# What to do:
Scan the entries below, and for each line that includes the word "learn", make a copy.
##### Input #####
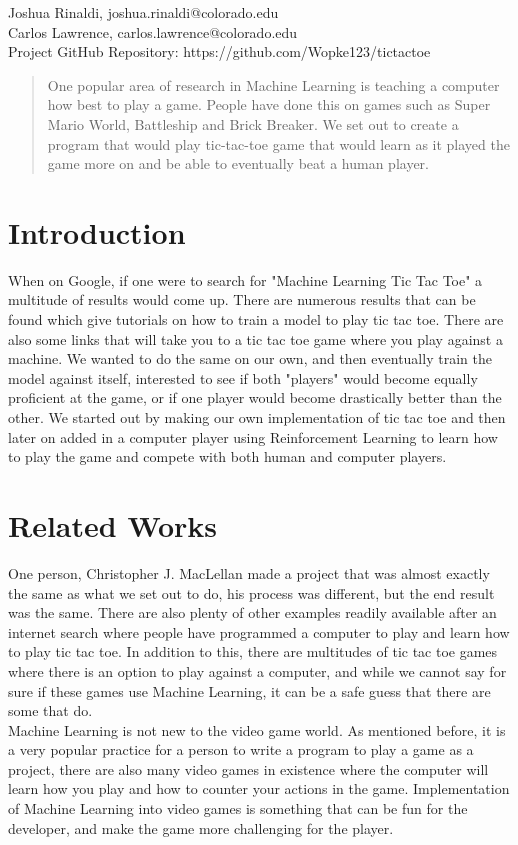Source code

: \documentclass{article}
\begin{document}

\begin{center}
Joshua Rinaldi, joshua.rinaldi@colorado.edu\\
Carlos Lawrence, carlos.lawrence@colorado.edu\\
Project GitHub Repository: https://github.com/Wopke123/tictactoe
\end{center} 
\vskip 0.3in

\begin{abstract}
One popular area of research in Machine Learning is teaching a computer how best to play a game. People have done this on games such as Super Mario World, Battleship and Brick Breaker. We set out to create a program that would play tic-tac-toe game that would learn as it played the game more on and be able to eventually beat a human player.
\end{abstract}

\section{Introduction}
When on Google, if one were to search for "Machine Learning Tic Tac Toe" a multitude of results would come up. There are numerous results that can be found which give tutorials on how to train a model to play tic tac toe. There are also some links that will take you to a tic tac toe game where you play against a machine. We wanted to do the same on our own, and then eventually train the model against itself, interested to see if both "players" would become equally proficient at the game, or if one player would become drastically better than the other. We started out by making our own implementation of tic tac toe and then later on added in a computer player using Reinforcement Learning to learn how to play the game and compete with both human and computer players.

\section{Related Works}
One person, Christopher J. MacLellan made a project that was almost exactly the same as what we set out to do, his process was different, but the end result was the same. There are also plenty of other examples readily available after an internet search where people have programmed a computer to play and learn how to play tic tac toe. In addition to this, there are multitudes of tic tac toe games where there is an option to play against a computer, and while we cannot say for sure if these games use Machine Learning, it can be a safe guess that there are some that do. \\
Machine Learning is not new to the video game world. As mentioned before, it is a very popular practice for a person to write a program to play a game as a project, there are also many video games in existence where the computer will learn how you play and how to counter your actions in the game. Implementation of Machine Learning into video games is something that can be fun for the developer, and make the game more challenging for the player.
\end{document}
#####
##### Input #####
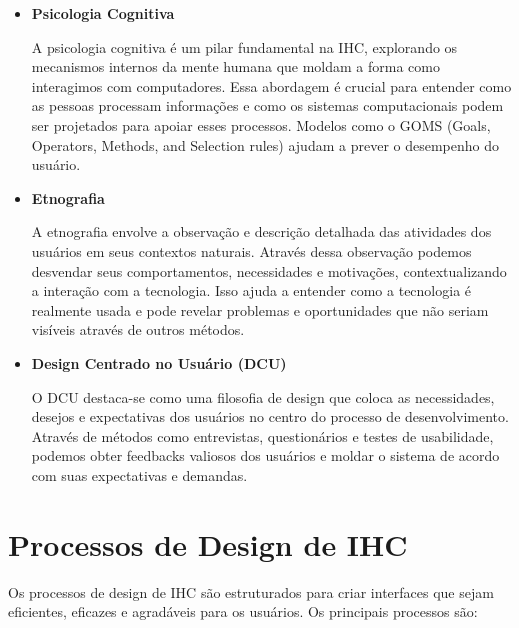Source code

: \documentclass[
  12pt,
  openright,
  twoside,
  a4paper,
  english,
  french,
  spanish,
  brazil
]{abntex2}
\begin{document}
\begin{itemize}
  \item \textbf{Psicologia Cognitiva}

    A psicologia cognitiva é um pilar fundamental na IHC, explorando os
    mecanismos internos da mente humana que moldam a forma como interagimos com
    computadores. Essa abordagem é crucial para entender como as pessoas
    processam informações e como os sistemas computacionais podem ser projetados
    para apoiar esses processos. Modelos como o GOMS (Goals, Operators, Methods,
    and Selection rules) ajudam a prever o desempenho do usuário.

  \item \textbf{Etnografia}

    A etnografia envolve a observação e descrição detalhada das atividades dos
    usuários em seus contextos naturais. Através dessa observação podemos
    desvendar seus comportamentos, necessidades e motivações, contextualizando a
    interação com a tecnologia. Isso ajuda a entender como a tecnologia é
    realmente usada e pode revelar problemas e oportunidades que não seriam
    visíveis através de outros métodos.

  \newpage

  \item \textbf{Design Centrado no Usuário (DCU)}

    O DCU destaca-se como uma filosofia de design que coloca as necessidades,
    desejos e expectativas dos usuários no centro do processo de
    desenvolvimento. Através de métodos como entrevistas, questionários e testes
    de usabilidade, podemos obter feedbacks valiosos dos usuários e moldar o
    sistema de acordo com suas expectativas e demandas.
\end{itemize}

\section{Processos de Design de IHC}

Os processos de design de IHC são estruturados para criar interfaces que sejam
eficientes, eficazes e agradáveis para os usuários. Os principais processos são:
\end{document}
#####
# Written solution:
One popular area of research in Machine Learning is teaching a computer how best to play a game. People have done this on games such as Super Mario World, Battleship and Brick Breaker. We set out to create a program that would play tic-tac-toe game that would learn as it played the game more on and be able to eventually beat a human player.
When on Google, if one were to search for "Machine Learning Tic Tac Toe" a multitude of results would come up. There are numerous results that can be found which give tutorials on how to train a model to play tic tac toe. There are also some links that will take you to a tic tac toe game where you play against a machine. We wanted to do the same on our own, and then eventually train the model against itself, interested to see if both "players" would become equally proficient at the game, or if one player would become drastically better than the other. We started out by making our own implementation of tic tac toe and then later on added in a computer player using Reinforcement Learning to learn how to play the game and compete with both human and computer players.
One person, Christopher J. MacLellan made a project that was almost exactly the same as what we set out to do, his process was different, but the end result was the same. There are also plenty of other examples readily available after an internet search where people have programmed a computer to play and learn how to play tic tac toe. In addition to this, there are multitudes of tic tac toe games where there is an option to play against a computer, and while we cannot say for sure if these games use Machine Learning, it can be a safe guess that there are some that do. \\
Machine Learning is not new to the video game world. As mentioned before, it is a very popular practice for a person to write a program to play a game as a project, there are also many video games in existence where the computer will learn how you play and how to counter your actions in the game. Implementation of Machine Learning into video games is something that can be fun for the developer, and make the game more challenging for the player.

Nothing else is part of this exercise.